→ **Exercise goal**
Output the data that follows exactly, line for line.

(Raw data begins)

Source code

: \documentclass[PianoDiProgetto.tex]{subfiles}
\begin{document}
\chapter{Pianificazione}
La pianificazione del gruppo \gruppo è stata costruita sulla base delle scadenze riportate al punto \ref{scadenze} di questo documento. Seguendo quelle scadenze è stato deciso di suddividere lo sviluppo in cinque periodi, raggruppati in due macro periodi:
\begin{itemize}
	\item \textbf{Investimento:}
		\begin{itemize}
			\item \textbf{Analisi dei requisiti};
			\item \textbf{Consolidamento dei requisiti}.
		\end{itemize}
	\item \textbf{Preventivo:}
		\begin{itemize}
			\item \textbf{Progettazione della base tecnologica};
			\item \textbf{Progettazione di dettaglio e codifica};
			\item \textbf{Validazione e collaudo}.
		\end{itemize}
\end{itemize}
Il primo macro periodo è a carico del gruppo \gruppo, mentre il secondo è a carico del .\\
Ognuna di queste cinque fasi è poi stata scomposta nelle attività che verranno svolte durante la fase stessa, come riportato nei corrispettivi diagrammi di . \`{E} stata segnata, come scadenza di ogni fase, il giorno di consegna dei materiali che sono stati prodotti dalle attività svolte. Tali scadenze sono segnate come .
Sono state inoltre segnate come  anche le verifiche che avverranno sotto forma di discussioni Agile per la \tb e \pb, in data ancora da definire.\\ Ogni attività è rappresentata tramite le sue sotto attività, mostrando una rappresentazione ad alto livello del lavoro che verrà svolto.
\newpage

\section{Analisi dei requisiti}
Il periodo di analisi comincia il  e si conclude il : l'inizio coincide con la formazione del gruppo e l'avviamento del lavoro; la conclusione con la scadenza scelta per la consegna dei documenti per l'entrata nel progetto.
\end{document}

(Raw data ends)

→ **Task output**
Source code

: \documentclass[PianoDiProgetto.tex]{subfiles}
\begin{document}
\chapter{Pianificazione}
La pianificazione del gruppo \gruppo è stata costruita sulla base delle scadenze riportate al punto \ref{scadenze} di questo documento. Seguendo quelle scadenze è stato deciso di suddividere lo sviluppo in cinque periodi, raggruppati in due macro periodi:
\begin{itemize}
	\item \textbf{Investimento:}
		\begin{itemize}
			\item \textbf{Analisi dei requisiti};
			\item \textbf{Consolidamento dei requisiti}.
		\end{itemize}
	\item \textbf{Preventivo:}
		\begin{itemize}
			\item \textbf{Progettazione della base tecnologica};
			\item \textbf{Progettazione di dettaglio e codifica};
			\item \textbf{Validazione e collaudo}.
		\end{itemize}
\end{itemize}
Il primo macro periodo è a carico del gruppo \gruppo, mentre il secondo è a carico del .\\
Ognuna di queste cinque fasi è poi stata scomposta nelle attività che verranno svolte durante la fase stessa, come riportato nei corrispettivi diagrammi di . \`{E} stata segnata, come scadenza di ogni fase, il giorno di consegna dei materiali che sono stati prodotti dalle attività svolte. Tali scadenze sono segnate come .
Sono state inoltre segnate come  anche le verifiche che avverranno sotto forma di discussioni Agile per la \tb e \pb, in data ancora da definire.\\ Ogni attività è rappresentata tramite le sue sotto attività, mostrando una rappresentazione ad alto livello del lavoro che verrà svolto.
\newpage

\section{Analisi dei requisiti}
Il periodo di analisi comincia il  e si conclude il : l'inizio coincide con la formazione del gruppo e l'avviamento del lavoro; la conclusione con la scadenza scelta per la consegna dei documenti per l'entrata nel progetto.
\end{document}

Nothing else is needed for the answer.